Workplace relations and public service minister Tony Abbott said yesterday he would not reveal the donors to his ‘honest politics’ trust because “there are some things the public has no particular right to know’.
His latest refusal to reveal his donors comes after the Chairman of the Australian Electoral Commission, Justice Trevor Morling, took control of the AEC’s investigations of Mr Abbott’s honest politics slush fund and the AEC commissioned new legal advice on whether to demand disclosure.
Justice Morling criticised aspects of the AEC’s handling of the matter to date, and it is now possible that the AEC will order Mr Abbott to give sworn evidence on the trust.
Asked what things the public had no right to know about, Mr Abbott said: “Where do you start?”
“I don’t propose to nominate a list, I don’t propose to enumerate them.

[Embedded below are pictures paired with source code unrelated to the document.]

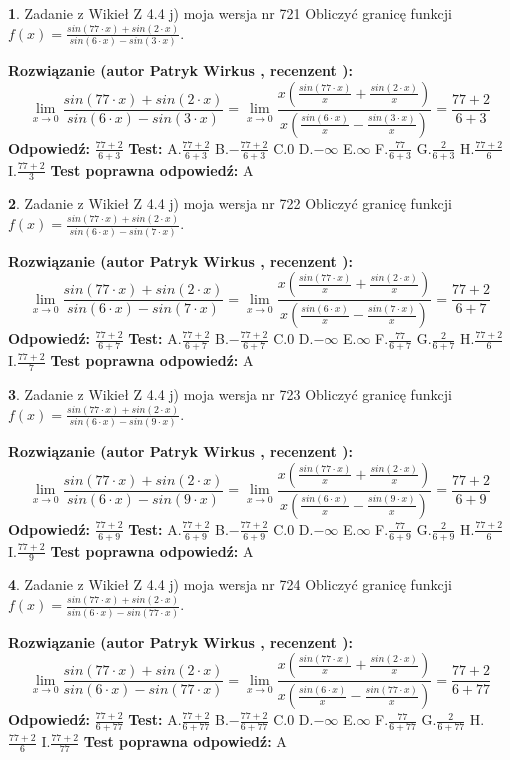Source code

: \documentclass[12pt, a4paper]{article}
\theoremstyle{definition} %
\newtheorem{zad}{}
\newcommand{\zadStart}[1]{\begin{zad}#1\newline}
\newcommand{\zadStop}{\end{zad}}
\newcommand{\rozwStart}[2]{\noindent \textbf{Rozwiązanie (autor #1 , recenzent #2): }\newline}
\newcommand{\rozwStop}{\newline}
\newcommand{\odpStart}{\noindent \textbf{Odpowiedź:}\newline}
\newcommand{\odpStop}{\newline}
\newcommand{\testStart}{\noindent \textbf{Test:}\newline}
\newcommand{\testStop}{\newline}
\newcommand{\kluczStart}{\noindent \textbf{Test poprawna odpowiedź:}\newline}
\newcommand{\kluczStop}{\newline}
\begin{document}
\zadStart{Zadanie z Wikieł Z 4.4 j) moja wersja nr 721}
Obliczyć granicę funkcji $f(x)=\frac{sin(77\cdot x) +sin(2\cdot x)}{sin(6\cdot x) -sin(3\cdot x)}$.
\zadStop
\rozwStart{Patryk Wirkus}{}
$$\lim\limits_{x\to 0}\frac{sin(77\cdot x) +sin(2\cdot x)}{sin(6\cdot x) -sin(3\cdot x)}=\lim\limits_{x\to 0}\frac{x(\frac{sin(77\cdot x)}{x}+\frac{sin(2\cdot x)}{x})}{x(\frac{sin(6\cdot x)}{x}-\frac{sin(3\cdot x)}{x})}=\frac{77+2}{6+3}$$
\rozwStop
\odpStart
$\frac{77+2}{6+3}$
\odpStop
\testStart
A.$\frac{77+2}{6+3}$
B.$-\frac{77+2}{6+3}$
C.$0$
D.$-\infty$
E.$\infty$
F.$\frac{77}{6+3}$
G.$\frac{2}{6+3}$
H.$\frac{77+2}{6}$
I.$\frac{77+2}{3}$
\testStop
\kluczStart
A
\kluczStop



\zadStart{Zadanie z Wikieł Z 4.4 j) moja wersja nr 722}
Obliczyć granicę funkcji $f(x)=\frac{sin(77\cdot x) +sin(2\cdot x)}{sin(6\cdot x) -sin(7\cdot x)}$.
\zadStop
\rozwStart{Patryk Wirkus}{}
$$\lim\limits_{x\to 0}\frac{sin(77\cdot x) +sin(2\cdot x)}{sin(6\cdot x) -sin(7\cdot x)}=\lim\limits_{x\to 0}\frac{x(\frac{sin(77\cdot x)}{x}+\frac{sin(2\cdot x)}{x})}{x(\frac{sin(6\cdot x)}{x}-\frac{sin(7\cdot x)}{x})}=\frac{77+2}{6+7}$$
\rozwStop
\odpStart
$\frac{77+2}{6+7}$
\odpStop
\testStart
A.$\frac{77+2}{6+7}$
B.$-\frac{77+2}{6+7}$
C.$0$
D.$-\infty$
E.$\infty$
F.$\frac{77}{6+7}$
G.$\frac{2}{6+7}$
H.$\frac{77+2}{6}$
I.$\frac{77+2}{7}$
\testStop
\kluczStart
A
\kluczStop



\zadStart{Zadanie z Wikieł Z 4.4 j) moja wersja nr 723}
Obliczyć granicę funkcji $f(x)=\frac{sin(77\cdot x) +sin(2\cdot x)}{sin(6\cdot x) -sin(9\cdot x)}$.
\zadStop
\rozwStart{Patryk Wirkus}{}
$$\lim\limits_{x\to 0}\frac{sin(77\cdot x) +sin(2\cdot x)}{sin(6\cdot x) -sin(9\cdot x)}=\lim\limits_{x\to 0}\frac{x(\frac{sin(77\cdot x)}{x}+\frac{sin(2\cdot x)}{x})}{x(\frac{sin(6\cdot x)}{x}-\frac{sin(9\cdot x)}{x})}=\frac{77+2}{6+9}$$
\rozwStop
\odpStart
$\frac{77+2}{6+9}$
\odpStop
\testStart
A.$\frac{77+2}{6+9}$
B.$-\frac{77+2}{6+9}$
C.$0$
D.$-\infty$
E.$\infty$
F.$\frac{77}{6+9}$
G.$\frac{2}{6+9}$
H.$\frac{77+2}{6}$
I.$\frac{77+2}{9}$
\testStop
\kluczStart
A
\kluczStop



\zadStart{Zadanie z Wikieł Z 4.4 j) moja wersja nr 724}
Obliczyć granicę funkcji $f(x)=\frac{sin(77\cdot x) +sin(2\cdot x)}{sin(6\cdot x) -sin(77\cdot x)}$.
\zadStop
\rozwStart{Patryk Wirkus}{}
$$\lim\limits_{x\to 0}\frac{sin(77\cdot x) +sin(2\cdot x)}{sin(6\cdot x) -sin(77\cdot x)}=\lim\limits_{x\to 0}\frac{x(\frac{sin(77\cdot x)}{x}+\frac{sin(2\cdot x)}{x})}{x(\frac{sin(6\cdot x)}{x}-\frac{sin(77\cdot x)}{x})}=\frac{77+2}{6+77}$$
\rozwStop
\odpStart
$\frac{77+2}{6+77}$
\odpStop
\testStart
A.$\frac{77+2}{6+77}$
B.$-\frac{77+2}{6+77}$
C.$0$
D.$-\infty$
E.$\infty$
F.$\frac{77}{6+77}$
G.$\frac{2}{6+77}$
H.$\frac{77+2}{6}$
I.$\frac{77+2}{77}$
\testStop
\kluczStart
A
\kluczStop
\end{document}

Short of the AEC changing its mind, they are not entitled to know who those donors were unless the donors choose to volunteer that information.”

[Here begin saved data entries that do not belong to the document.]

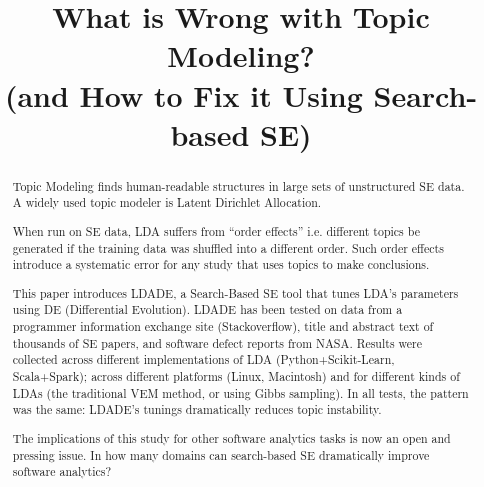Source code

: \documentclass[10pt,conference]{IEEEtran}
\theoremstyle{break}
\begin{document}
\pagestyle{plain}

\title{What is  Wrong with
Topic Modeling?\\ (and How to Fix it Using Search-based SE)}


\author{
\and
{}
\and
{}
}

\maketitle


\begin{abstract}
  Topic Modeling finds
  human-readable structures in large sets of unstructured SE data.
  A widely used topic modeler is Latent Dirichlet Allocation.

 When run on SE data, LDA suffers
 from ``order effects'' i.e. 
 different topics be generated if the training data was shuffled into a different order.
Such order effects introduce a systematic error for any study that uses
topics to make  conclusions.

This paper introduces LDADE, a 
Search-Based SE tool that tunes LDA's parameters using DE 
(Differential Evolution). 
LDADE has  been tested on  data from a programmer
information exchange site (Stackoverflow), title and abstract text of thousands
of SE papers, and software defect reports from NASA.  Results were collected
across different implementations of LDA (Python+Scikit-Learn, Scala+Spark); across
different platforms (Linux, Macintosh) and for different kinds of LDAs (the
traditional VEM method, or using Gibbs sampling). In all tests, the pattern was
the same: LDADE's tunings dramatically reduces topic instability.
  
The implications of this study for other software analytics tasks is now an open
and pressing issue. 
In how many domains can search-based SE dramatically improve software analytics?

\end{abstract}
\end{document}
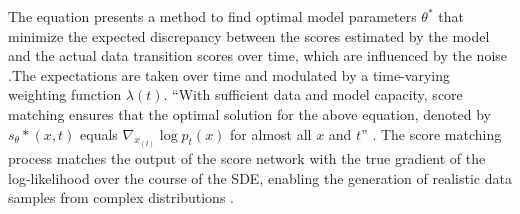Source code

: \citep{song2020score} The equation presents a method to find optimal model parameters \( \theta^* \) that minimize the expected discrepancy between the scores estimated by the model and the actual data transition scores over time, which are influenced by the noise \citep{song2020score}.The expectations are taken over time and modulated by a time-varying weighting function \( \lambda(t) \). ``With sufficient data and model capacity, score matching ensures that the optimal solution for the above equation, denoted by \(s_\theta*(x, t)\) equals \(\nabla_{x_(t)} \log p_{t}(x)\) for almost all \( x \) and \( t \)'' \citep{song2020score}. The score matching process matches the output of the score network with the true gradient of the log-likelihood over the course of the SDE, enabling the generation of realistic data samples from complex distributions \citep{yangdiffusionSummary}.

Mr Abbott also refused to reveal the name of the lawyer he advised the AEC in 1998 had told him no disclosure of donations was required . Asked why, he said: “I just believe private conversations should be private.” Mr Abbott would not comment on why he had detailed this private conversation to the AEC in a letter seeking exemption from disclosing his donors, and this week released the letter to the Australian Financial Review.
The letter also revealed that the honest politics trust, formed in 1998, was not designed only to legally attack One Nation, but also other parties Mr Abbott and the other other trustees saw as a threat. “The object of the Trust is to support legal actions to test the extent to which political entities comply with Australian law,” Mr Abbott told the AEC in 1998.

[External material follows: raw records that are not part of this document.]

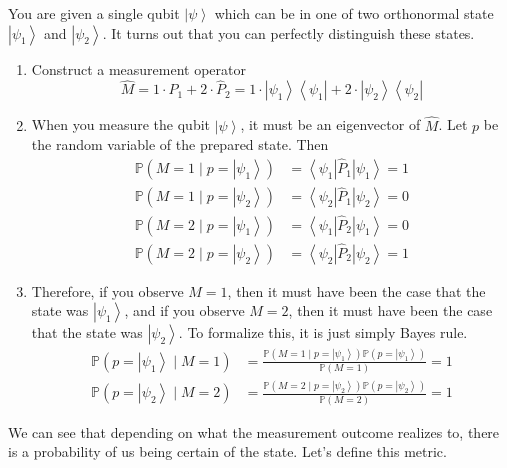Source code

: \documentclass{article}
\newcommand{\ket}[1]{\ensuremath{\left|#1\right\rangle}}
\newcommand{\bra}[1]{\ensuremath{\left\langle#1\right|}}
\begin{document}
    \begin{example}
      You are given a single qubit $\ket{\psi}$ which can be in one of two orthonormal state $\ket{\psi_1}$ and $\ket{\psi_2}$. It turns out that you can perfectly distinguish these states. 
      \begin{enumerate}
        \item Construct a measurement operator 
          \begin{equation}
            \hat{M} = 1 \cdot \hat{P}_1 + 2 \cdot \hat{P}_2 = 1 \cdot \ket{\psi_1} \bra{\psi_1} + 2 \cdot \ket{\psi_2} \bra{\psi_2} 
          \end{equation}
        \item When you measure the qubit $\ket{\psi}$, it must be an eigenvector of $\hat{M}$. Let $p$ be the random variable of the prepared state. Then 
          \begin{align}
            \mathbb{P}(M = 1 \mid p = \ket{\psi_1}) & = \bra{\psi_1} \hat{P}_1 \ket{\psi_1} = 1 \\ 
            \mathbb{P}(M = 1 \mid p = \ket{\psi_2}) & = \bra{\psi_2} \hat{P}_1 \ket{\psi_2} = 0 \\ 
            \mathbb{P}(M = 2 \mid p = \ket{\psi_1}) & = \bra{\psi_1} \hat{P}_2 \ket{\psi_1} = 0 \\
            \mathbb{P}(M = 2 \mid p = \ket{\psi_2}) & = \bra{\psi_2} \hat{P}_2 \ket{\psi_2} = 1
          \end{align}

        \item Therefore, if you observe $M = 1$, then it must have been the case that the state was $\ket{\psi_1}$, and if you observe $M = 2$, then it must have been the case that the state was $\ket{\psi_2}$. To formalize this, it is just simply Bayes rule. 
          \begin{align}
            \mathbb{P}(p = \ket{\psi_1} \mid M = 1) & = \frac{\mathbb{P}(M = 1 \mid p = \ket{\psi_1}) \mathbb{P}(p = \ket{\psi_1})}{\mathbb{P}(M = 1)} = 1 \\
            \mathbb{P}(p = \ket{\psi_2} \mid M = 2) & = \frac{\mathbb{P}(M = 2 \mid p = \ket{\psi_2}) \mathbb{P}(p = \ket{\psi_2})}{\mathbb{P}(M = 2)} = 1
          \end{align}
      \end{enumerate}
    \end{example}

    We can see that depending on what the measurement outcome realizes to, there is a probability of us being certain of the state. Let's define this metric. 
\end{document}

In 1998 the AEC asked for donor disclosure, but backed down after Mr Abbott told it: “I spoke with one of Australia’s leading electoral lawyers who assured me that the Trust would not be covered by disclosure provisions”. The AEC admitted this week it had taken Mr Abbott’s word for it, and neither asked to see his legal advice or taken its own before backing down.
Mr Abbott conceded to the Herald last night that he had no written legal advice to back his claim that donors should be kept secret from the public, and refused to say whether the lawyer he consulted had seen the Honest Politics Trust document before given his legal opinion.